Por aquella amenaza palpable y estas oportunidades, el cambio de paradigma debería basarse en un fundamento a priori, el que defiende Pako Aristi en un artículo reciente: un proceso político vasco autocentrado, que mira hacia la construcción autorreferencial de un país, no hacia el reconocimiento externo. No en primera instancia, al menos.
Esa autoreferencialidad se puede manifestar en la vertiente interna y en la externa. Hacia dentro, manteniendo una relativa competencia entre modelos de sociedad, las dos grandes tradiciones de nacionalismo vasco deberían aprovechar la debilidad estratégica de los proyectos españolistas en Euskal Herria. La clásica «mesa de cuatro patas» es un recuerdo constante de la subordinación. El escenario al que probablemente nos iremos acercando al compás del avance en el proceso de construcción democrática de la nación vasca será el de un «bipartidismo en un solo país» nucleado en torno a una opción vasca de izquierdas y otra de derechas que engordarán en los caladeros que actualmente son propios del PP y del PSE. Quedaría una referencia partidista españolista residual de tipo integrista y/o jacobino. Obviamente, en Nafarroa y, sobre todo, en Iparralde los tiempos de maduración son muy otros.
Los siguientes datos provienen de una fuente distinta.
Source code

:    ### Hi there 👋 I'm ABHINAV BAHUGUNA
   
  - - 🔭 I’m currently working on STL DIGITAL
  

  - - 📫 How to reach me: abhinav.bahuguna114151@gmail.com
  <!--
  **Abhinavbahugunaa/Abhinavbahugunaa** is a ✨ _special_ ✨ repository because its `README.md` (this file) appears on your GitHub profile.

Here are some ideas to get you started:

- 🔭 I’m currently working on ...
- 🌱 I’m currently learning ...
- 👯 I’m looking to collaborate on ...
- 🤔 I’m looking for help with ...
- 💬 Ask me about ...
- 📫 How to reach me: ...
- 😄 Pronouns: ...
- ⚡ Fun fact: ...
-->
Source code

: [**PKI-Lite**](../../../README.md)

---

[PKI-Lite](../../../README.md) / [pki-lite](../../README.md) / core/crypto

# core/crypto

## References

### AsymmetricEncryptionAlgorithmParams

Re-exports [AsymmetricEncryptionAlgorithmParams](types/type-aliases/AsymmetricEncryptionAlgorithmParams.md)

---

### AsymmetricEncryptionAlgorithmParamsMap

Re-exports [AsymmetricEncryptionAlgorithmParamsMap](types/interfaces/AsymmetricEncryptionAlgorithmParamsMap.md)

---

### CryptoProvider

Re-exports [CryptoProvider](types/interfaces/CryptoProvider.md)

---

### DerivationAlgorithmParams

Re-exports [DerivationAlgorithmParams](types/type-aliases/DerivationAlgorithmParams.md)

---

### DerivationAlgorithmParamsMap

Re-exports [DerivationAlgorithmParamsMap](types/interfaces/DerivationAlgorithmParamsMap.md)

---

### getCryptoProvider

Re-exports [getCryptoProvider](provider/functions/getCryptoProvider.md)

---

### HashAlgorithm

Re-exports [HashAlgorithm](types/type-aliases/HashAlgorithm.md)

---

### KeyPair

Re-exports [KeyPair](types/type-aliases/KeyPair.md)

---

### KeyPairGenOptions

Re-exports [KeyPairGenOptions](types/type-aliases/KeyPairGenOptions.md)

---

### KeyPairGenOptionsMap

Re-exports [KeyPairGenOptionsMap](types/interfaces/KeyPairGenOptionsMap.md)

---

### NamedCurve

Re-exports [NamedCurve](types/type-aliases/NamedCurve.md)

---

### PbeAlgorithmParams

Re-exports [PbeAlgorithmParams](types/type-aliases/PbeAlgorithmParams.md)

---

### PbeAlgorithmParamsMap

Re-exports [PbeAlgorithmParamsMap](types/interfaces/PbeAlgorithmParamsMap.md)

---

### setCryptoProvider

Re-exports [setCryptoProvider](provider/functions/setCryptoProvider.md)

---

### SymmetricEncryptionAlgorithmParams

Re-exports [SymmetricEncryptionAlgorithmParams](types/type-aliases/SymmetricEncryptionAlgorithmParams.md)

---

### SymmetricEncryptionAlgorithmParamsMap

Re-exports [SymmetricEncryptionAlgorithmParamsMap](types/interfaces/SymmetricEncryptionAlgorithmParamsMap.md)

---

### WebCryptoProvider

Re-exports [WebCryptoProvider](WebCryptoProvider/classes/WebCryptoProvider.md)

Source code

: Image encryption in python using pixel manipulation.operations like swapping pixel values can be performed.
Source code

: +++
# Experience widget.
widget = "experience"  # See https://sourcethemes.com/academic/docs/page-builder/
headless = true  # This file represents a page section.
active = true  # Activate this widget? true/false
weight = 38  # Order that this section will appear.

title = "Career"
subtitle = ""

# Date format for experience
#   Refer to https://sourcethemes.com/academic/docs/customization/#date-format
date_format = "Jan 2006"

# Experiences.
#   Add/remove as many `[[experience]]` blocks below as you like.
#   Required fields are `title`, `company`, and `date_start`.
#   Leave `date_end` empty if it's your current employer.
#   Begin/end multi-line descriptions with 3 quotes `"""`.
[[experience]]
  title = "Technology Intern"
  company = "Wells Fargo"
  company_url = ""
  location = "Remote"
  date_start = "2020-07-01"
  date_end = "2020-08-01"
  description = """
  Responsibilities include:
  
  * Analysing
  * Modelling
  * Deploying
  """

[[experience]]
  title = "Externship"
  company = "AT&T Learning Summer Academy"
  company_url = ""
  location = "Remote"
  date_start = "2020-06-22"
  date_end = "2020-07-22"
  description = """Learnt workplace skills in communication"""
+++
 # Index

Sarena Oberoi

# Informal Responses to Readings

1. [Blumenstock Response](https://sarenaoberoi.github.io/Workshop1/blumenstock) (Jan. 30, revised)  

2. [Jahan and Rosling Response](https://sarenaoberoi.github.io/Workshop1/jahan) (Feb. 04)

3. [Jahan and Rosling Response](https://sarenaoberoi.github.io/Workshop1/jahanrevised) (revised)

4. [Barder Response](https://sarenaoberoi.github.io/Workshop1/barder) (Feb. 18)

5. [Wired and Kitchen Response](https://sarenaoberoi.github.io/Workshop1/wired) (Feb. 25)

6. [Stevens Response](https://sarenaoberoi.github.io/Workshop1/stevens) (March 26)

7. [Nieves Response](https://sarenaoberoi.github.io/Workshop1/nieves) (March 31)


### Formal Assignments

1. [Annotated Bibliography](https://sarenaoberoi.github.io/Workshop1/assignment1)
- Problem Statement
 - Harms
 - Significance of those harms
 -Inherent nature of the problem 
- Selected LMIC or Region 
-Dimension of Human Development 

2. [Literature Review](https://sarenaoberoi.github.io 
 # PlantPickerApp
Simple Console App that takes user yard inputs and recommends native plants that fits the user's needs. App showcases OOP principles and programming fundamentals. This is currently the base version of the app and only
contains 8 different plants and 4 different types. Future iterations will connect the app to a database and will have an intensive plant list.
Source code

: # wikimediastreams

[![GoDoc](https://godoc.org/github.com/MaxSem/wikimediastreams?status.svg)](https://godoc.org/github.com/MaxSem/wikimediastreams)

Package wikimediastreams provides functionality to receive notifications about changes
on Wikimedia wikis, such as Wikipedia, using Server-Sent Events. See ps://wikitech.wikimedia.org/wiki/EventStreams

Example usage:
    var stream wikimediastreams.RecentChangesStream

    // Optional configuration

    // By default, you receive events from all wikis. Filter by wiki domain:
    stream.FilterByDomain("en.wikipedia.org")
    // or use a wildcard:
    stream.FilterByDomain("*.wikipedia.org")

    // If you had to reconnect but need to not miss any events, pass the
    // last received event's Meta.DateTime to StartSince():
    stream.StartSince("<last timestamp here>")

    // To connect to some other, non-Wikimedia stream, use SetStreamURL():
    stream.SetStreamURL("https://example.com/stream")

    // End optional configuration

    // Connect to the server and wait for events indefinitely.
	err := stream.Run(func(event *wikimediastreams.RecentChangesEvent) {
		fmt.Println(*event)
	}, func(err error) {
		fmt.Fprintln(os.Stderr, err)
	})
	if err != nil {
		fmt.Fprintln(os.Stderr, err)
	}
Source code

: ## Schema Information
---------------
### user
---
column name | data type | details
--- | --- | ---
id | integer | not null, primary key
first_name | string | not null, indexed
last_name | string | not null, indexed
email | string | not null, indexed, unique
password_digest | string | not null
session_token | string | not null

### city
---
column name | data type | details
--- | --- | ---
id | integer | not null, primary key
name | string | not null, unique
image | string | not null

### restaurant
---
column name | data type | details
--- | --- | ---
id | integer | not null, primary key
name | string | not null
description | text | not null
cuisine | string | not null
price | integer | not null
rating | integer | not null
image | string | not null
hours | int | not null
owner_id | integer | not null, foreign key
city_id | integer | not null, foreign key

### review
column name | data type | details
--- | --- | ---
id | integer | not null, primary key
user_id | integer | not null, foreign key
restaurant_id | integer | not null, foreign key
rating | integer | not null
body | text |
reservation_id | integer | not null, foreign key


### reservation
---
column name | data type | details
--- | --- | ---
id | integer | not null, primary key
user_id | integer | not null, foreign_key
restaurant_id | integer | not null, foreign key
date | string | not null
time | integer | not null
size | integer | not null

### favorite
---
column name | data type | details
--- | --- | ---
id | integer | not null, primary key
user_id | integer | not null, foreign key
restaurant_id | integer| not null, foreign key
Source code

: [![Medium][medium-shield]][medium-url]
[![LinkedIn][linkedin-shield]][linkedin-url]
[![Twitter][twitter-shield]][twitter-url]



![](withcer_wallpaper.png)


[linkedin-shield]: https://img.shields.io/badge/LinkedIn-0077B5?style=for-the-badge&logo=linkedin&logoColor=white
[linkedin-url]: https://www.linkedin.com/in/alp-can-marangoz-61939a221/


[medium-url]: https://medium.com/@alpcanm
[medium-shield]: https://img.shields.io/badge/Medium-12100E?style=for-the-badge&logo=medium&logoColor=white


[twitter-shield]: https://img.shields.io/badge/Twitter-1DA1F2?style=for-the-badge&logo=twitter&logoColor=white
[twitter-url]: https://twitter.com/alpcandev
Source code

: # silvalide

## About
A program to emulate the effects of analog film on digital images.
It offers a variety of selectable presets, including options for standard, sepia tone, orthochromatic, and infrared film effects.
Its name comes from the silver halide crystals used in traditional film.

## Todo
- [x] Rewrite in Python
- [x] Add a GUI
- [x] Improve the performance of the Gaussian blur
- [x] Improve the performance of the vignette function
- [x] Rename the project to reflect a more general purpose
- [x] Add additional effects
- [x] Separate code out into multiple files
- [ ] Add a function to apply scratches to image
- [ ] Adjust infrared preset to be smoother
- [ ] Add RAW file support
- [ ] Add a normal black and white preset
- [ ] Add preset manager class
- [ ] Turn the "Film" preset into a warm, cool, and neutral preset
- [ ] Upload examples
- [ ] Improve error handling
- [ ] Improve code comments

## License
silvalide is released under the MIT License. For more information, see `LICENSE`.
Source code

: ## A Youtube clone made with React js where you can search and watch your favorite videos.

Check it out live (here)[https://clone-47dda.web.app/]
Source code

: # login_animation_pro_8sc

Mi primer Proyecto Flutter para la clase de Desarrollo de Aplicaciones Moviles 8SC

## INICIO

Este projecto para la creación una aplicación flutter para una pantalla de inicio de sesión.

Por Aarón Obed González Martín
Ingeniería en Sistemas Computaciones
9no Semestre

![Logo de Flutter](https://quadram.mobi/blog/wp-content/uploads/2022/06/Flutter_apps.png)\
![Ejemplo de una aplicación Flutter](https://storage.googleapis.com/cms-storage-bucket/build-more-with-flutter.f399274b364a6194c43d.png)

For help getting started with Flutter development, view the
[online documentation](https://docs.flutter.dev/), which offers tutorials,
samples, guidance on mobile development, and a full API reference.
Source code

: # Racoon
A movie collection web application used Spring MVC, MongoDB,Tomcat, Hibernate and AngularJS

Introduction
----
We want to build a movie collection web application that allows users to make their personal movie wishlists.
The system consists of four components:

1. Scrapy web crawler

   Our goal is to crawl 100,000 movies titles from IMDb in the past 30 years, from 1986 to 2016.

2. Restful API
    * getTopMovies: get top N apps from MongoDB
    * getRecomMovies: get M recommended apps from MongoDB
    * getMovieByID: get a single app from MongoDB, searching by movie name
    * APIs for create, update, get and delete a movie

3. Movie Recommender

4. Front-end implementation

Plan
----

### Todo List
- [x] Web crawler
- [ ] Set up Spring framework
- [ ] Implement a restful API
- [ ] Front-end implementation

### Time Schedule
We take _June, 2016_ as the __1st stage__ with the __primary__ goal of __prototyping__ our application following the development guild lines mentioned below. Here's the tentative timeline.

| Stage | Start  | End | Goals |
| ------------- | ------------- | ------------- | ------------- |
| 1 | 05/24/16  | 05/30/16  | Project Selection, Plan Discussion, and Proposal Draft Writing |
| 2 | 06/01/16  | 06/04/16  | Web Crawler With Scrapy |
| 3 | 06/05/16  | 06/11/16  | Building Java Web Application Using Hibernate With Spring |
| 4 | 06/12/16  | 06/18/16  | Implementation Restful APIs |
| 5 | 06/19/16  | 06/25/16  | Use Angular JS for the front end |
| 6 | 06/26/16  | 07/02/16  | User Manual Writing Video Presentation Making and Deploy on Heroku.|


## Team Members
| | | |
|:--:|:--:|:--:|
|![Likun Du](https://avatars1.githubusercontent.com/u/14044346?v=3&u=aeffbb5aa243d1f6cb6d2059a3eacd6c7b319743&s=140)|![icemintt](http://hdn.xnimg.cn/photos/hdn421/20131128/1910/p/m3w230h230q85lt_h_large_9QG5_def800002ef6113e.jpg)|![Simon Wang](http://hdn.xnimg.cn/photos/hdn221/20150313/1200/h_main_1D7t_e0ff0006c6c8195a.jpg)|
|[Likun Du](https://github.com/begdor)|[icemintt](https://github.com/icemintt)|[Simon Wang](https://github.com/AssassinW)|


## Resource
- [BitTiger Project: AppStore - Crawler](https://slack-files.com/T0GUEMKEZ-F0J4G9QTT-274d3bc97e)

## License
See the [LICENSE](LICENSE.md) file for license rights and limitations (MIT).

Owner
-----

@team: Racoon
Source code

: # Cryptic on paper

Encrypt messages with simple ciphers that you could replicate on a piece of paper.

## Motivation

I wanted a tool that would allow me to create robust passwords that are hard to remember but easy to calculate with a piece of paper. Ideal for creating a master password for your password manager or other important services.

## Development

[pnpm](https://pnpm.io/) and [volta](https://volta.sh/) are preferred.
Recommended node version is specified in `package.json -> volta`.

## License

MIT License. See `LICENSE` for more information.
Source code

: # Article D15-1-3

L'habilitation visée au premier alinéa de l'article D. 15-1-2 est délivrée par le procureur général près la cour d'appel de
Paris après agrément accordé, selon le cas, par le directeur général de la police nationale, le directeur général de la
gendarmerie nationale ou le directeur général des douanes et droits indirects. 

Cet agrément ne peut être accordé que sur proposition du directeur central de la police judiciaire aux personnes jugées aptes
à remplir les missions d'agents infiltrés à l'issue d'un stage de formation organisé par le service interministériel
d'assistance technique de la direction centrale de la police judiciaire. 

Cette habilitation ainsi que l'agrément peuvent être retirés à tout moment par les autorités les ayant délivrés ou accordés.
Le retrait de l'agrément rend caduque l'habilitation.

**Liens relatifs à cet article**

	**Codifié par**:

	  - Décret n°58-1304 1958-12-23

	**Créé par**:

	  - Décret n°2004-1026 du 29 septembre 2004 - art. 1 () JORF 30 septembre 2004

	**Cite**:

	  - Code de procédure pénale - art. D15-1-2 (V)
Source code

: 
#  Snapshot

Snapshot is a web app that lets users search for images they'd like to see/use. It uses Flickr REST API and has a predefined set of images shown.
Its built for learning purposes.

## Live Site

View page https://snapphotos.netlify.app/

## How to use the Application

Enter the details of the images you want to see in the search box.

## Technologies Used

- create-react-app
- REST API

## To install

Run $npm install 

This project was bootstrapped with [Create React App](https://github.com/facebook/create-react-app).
En el ámbito externo, sin necesidad de listas electorales comunes, que no hacen sino desvelar cálculos, miserias y miedos recíprocos, ambas tradiciones abertzales deberían sustentar un planteamiento común que defina un nuevo estatus político en el que no haya límites para el ejercicio efectivo de la voluntad democrática vasca. Un nuevo acuerdo interno que no se elabora con la mirada puesta en el exterior, en la vana intención de encontrar perchas constitucionales inexistentes. Por eso, aunque siempre es mejor que autodenominarse «nacionalista», no nos hacen falta partidos que se llamen «nacionales» o «identitarios», aunque sean socialistas. Los que efectivamente lo son nunca tienen necesidad de definirse de ese modo. Basta con ser normales: de izquierdas o de derechas. Ni mejores, ni peores, simplemente normales. Eso sí, no siempre ni necesariamente dentro del orden, aunque sea el de kutxa-bank.